• Exercise details
Copy each line of the following data that contains "Azure".

------------------------------------------------

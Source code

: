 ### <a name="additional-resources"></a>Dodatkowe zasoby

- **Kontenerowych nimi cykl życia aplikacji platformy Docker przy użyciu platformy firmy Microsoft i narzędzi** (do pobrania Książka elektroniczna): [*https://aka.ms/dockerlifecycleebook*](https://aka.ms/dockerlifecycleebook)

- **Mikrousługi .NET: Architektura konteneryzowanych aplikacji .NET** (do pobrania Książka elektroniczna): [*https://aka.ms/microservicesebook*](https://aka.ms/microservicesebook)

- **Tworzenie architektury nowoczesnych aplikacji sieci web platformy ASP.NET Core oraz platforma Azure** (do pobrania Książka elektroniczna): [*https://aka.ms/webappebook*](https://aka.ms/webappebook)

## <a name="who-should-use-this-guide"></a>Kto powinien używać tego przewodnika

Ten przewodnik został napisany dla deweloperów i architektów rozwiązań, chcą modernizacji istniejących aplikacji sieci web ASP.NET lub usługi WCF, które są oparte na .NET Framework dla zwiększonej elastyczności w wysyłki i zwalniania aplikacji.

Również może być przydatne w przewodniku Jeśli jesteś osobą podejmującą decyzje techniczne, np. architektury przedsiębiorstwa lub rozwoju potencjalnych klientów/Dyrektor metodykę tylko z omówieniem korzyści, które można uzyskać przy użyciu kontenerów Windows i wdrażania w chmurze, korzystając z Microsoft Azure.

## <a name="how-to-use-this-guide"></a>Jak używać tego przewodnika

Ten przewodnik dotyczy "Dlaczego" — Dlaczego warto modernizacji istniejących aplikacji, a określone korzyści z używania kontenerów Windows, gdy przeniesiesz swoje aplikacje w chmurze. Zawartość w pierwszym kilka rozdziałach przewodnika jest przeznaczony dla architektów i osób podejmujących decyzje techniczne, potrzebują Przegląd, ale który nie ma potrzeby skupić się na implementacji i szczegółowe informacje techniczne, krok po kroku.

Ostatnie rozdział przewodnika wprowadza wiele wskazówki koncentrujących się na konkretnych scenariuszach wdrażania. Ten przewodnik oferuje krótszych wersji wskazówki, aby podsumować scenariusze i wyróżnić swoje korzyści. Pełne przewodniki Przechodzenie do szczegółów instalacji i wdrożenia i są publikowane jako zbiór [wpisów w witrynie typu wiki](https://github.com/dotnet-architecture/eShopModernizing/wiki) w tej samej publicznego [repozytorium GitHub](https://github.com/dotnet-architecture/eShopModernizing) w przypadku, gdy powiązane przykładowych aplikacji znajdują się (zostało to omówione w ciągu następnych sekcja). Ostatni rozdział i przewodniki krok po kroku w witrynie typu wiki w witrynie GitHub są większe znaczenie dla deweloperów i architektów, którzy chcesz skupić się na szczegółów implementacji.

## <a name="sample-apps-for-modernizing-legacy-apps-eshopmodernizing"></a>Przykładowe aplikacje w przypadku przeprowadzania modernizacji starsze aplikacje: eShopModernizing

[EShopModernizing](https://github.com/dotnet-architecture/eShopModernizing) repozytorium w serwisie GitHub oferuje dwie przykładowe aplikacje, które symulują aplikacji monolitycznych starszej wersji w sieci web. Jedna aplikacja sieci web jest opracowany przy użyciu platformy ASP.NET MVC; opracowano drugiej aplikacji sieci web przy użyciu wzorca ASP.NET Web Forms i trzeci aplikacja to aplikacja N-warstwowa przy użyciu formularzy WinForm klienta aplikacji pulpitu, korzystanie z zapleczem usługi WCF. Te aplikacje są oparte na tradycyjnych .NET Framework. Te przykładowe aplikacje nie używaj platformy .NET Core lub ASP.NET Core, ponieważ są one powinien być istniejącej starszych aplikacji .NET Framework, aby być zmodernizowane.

------------------------------------------------

• Result of the exercise
- **Tworzenie architektury nowoczesnych aplikacji sieci web platformy ASP.NET Core oraz platforma Azure** (do pobrania Książka elektroniczna): [*https://aka.ms/webappebook*](https://aka.ms/webappebook)
Również może być przydatne w przewodniku Jeśli jesteś osobą podejmującą decyzje techniczne, np. architektury przedsiębiorstwa lub rozwoju potencjalnych klientów/Dyrektor metodykę tylko z omówieniem korzyści, które można uzyskać przy użyciu kontenerów Windows i wdrażania w chmurze, korzystając z Microsoft Azure.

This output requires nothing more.